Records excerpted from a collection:
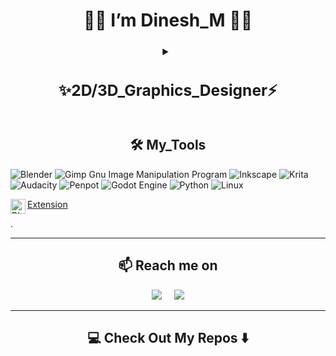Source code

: <h1  align="center">👋🏼 I’m Dinesh_M 👋🏼 </h1>

<h3  align="center">
<details>
  
  <summary><h2>✨2D/3D_Graphics_Designer⚡</h2></summary>

  a skilled 2D/3D Generalist with a strong foundation in both creative design and technical execution. I specialize in modeling, texturing, lighting, animation, and compositing across a wide range of visual styles and platforms. With hands-on experience in the full production pipeline, I bring concepts to life with efficiency, attention to detail, and a passion for storytelling. Whether it's creating assets for games, films, advertisements, or virtual experiences, I aim to deliver high-quality visuals that meet both artistic and production goals.
</details>
</h3>

<h2  align="center">🛠️ My_Tools</h2>
<p align="center"> 
  
![Blender](https://img.shields.io/badge/blender-%23F5792A.svg?style=for-the-badge&logo=blender&logoColor=white)
![Gimp Gnu Image Manipulation Program](https://img.shields.io/badge/Gimp-657D8B?style=for-the-badge&logo=gimp&logoColor=FFFFFF)
![Inkscape](https://img.shields.io/badge/Inkscape-e0e0e0?style=for-the-badge&logo=inkscape&logoColor=080A13)
![Krita](https://img.shields.io/badge/Krita-203759?style=for-the-badge&logo=krita&logoColor=EEF37B)
![Audacity](https://img.shields.io/badge/Audacity-0000CC?style=for-the-badge&logo=audacity&logoColor=white)
![Penpot](https://img.shields.io/badge/penpot-%23FFFFFF.svg?style=for-the-badge&logo=penpot&logoColor=black)
![Godot Engine](https://img.shields.io/badge/GODOT-%23FFFFFF.svg?style=for-the-badge&logo=godot-engine)
![Python](https://img.shields.io/badge/python-3670A0?style=for-the-badge&logo=python&logoColor=ffdd54)
![Linux](https://img.shields.io/badge/Linux-FCC624?style=for-the-badge&logo=linux&logoColor=black)

</p>


<p align="center">

[<img src="https://cdn.simpleicons.org/blender/000/fff" alt="Blender" align=left width=24 height=24>Extension](https://extensions.blender.org/author/139/)

</p>
.
<hr>
<h2  align="center">📫 Reach me on</h2>
<p align="center">
  <a target="_blank"href="https://www.linkedin.com/in/dinesh-m-a1762b166"><img src="https://img.shields.io/badge/linkedin-%230077B5.svg?&style=for-the-badge&logo=linkedin&logoColor=white" /></a>&nbsp;&nbsp;&nbsp;&nbsp;
  <a href="Dinesh: ddineah0@gmail.com"><img src="https://img.shields.io/badge/gmail-%23D14836.svg?&style=for-the-badge&logo=gmail&logoColor=white" /></a>
</p>

<hr>

<h2  align="center">💻 Check Out My Repos ⬇️ </h2>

WHAT TO WORK ON:
Filter the entries and copy out every line with the word "black".

WRITTEN RESPONSE:
![Penpot](https://img.shields.io/badge/penpot-%23FFFFFF.svg?style=for-the-badge&logo=penpot&logoColor=black)
![Linux](https://img.shields.io/badge/Linux-FCC624?style=for-the-badge&logo=linux&logoColor=black)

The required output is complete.